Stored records
===============
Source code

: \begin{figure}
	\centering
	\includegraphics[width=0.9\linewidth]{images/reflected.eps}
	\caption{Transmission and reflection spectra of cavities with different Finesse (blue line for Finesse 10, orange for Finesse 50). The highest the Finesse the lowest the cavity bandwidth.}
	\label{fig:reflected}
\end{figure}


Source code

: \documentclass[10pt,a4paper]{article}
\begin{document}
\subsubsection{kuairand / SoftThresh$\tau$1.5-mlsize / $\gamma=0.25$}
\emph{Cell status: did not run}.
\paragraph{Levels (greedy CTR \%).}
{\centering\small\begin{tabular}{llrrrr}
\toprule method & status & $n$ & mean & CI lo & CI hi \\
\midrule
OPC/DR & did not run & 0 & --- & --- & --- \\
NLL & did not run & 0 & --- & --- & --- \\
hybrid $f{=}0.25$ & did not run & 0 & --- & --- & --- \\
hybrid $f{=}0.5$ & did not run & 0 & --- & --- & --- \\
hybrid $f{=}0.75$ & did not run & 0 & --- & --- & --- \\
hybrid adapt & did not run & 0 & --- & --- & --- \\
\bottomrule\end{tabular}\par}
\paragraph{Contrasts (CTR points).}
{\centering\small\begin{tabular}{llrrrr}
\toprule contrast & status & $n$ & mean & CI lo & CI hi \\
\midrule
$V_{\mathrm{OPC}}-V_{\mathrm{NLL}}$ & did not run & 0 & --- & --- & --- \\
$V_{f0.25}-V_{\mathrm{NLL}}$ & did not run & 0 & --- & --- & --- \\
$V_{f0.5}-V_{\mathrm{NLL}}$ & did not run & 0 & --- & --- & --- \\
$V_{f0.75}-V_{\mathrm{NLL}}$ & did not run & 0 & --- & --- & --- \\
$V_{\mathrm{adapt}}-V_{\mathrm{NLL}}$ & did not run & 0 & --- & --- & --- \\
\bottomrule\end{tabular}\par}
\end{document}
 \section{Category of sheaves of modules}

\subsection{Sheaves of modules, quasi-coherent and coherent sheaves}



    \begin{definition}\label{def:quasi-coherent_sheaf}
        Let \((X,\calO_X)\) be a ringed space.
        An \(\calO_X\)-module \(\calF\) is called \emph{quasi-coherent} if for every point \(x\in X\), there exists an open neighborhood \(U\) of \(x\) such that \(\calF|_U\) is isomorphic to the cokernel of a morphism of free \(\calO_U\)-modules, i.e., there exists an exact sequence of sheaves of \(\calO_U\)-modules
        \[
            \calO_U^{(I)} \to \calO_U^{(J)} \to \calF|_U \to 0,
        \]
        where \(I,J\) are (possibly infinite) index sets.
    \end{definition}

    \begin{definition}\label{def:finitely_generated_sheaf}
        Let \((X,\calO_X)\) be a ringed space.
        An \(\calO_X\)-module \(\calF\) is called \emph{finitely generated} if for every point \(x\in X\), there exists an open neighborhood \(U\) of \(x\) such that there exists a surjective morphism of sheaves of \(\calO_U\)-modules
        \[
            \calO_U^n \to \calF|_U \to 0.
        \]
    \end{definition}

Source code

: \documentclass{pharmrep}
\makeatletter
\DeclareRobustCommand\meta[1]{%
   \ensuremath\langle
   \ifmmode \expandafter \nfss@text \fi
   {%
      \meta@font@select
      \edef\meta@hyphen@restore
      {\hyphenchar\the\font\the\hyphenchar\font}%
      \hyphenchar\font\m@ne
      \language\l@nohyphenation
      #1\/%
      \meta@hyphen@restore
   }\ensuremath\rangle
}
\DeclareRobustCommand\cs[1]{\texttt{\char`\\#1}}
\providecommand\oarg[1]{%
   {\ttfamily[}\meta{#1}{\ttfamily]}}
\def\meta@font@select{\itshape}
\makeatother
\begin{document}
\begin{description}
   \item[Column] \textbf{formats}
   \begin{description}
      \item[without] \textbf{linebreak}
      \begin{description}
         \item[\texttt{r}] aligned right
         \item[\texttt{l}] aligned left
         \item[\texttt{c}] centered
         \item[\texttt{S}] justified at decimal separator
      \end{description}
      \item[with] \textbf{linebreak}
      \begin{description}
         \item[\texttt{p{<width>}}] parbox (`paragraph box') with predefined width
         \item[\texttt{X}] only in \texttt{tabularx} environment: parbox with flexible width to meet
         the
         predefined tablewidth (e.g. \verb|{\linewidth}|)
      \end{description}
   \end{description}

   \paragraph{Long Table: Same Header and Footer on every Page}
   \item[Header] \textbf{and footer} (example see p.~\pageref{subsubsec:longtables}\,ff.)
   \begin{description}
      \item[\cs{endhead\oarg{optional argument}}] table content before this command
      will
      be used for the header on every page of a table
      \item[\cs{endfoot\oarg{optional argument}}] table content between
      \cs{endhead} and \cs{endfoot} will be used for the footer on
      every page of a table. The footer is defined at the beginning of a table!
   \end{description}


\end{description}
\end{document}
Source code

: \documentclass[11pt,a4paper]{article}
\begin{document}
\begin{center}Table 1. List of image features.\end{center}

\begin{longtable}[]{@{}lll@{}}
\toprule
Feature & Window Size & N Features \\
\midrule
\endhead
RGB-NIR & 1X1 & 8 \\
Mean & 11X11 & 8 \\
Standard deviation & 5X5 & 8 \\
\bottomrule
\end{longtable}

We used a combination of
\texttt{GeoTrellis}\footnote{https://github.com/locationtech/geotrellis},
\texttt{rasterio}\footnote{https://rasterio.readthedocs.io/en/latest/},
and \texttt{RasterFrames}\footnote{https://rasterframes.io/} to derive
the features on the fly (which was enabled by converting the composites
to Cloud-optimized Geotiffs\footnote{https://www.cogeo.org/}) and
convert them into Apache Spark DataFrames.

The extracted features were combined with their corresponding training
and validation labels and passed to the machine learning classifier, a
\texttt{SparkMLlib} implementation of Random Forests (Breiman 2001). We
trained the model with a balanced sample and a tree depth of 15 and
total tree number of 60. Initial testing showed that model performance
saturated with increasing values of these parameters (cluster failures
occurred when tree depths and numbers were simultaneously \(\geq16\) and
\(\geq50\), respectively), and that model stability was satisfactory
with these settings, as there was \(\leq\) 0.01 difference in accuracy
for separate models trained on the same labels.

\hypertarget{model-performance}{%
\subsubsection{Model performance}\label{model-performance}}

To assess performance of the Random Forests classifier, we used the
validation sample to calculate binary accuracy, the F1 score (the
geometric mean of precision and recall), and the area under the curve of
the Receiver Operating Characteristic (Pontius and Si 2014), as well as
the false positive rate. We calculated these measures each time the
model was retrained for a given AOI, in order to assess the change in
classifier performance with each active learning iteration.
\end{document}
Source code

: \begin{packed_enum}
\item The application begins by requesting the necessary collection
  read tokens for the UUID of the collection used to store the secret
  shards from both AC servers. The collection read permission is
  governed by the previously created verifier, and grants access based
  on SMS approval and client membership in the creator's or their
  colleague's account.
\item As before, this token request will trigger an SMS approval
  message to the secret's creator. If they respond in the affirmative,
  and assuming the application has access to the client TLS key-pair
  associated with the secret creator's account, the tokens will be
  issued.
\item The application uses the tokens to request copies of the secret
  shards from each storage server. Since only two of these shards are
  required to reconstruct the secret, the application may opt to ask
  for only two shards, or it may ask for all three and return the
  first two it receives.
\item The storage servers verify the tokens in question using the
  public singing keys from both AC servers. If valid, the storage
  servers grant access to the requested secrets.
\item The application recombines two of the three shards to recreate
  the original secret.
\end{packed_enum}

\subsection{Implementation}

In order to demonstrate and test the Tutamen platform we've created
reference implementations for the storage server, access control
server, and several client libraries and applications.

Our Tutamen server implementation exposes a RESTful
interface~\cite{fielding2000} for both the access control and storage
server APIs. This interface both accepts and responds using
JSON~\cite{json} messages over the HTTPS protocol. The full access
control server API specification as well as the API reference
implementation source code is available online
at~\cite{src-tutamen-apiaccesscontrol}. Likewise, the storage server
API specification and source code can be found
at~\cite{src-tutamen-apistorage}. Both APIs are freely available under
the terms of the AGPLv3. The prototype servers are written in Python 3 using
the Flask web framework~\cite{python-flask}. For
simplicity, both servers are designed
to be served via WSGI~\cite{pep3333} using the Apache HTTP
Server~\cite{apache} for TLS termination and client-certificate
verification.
===============
Exercise prompt
Restate word for word only the lines above from the line containing "before this command" to the line containing "and validation labels", both of them included.

Task response
      \item[\cs{endhead\oarg{optional argument}}] table content before this command
      will
      be used for the header on every page of a table
      \item[\cs{endfoot\oarg{optional argument}}] table content between
      \cs{endhead} and \cs{endfoot} will be used for the footer on
      every page of a table. The footer is defined at the beginning of a table!
   \end{description}


\end{description}
\end{document}
Source code

: \documentclass[11pt,a4paper]{article}
\begin{document}
\begin{center}Table 1. List of image features.\end{center}

\begin{longtable}[]{@{}lll@{}}
\toprule
Feature & Window Size & N Features \\
\midrule
\endhead
RGB-NIR & 1X1 & 8 \\
Mean & 11X11 & 8 \\
Standard deviation & 5X5 & 8 \\
\bottomrule
\end{longtable}

We used a combination of
\texttt{GeoTrellis}\footnote{https://github.com/locationtech/geotrellis},
\texttt{rasterio}\footnote{https://rasterio.readthedocs.io/en/latest/},
and \texttt{RasterFrames}\footnote{https://rasterframes.io/} to derive
the features on the fly (which was enabled by converting the composites
to Cloud-optimized Geotiffs\footnote{https://www.cogeo.org/}) and
convert them into Apache Spark DataFrames.

The extracted features were combined with their corresponding training
and validation labels and passed to the machine learning classifier, a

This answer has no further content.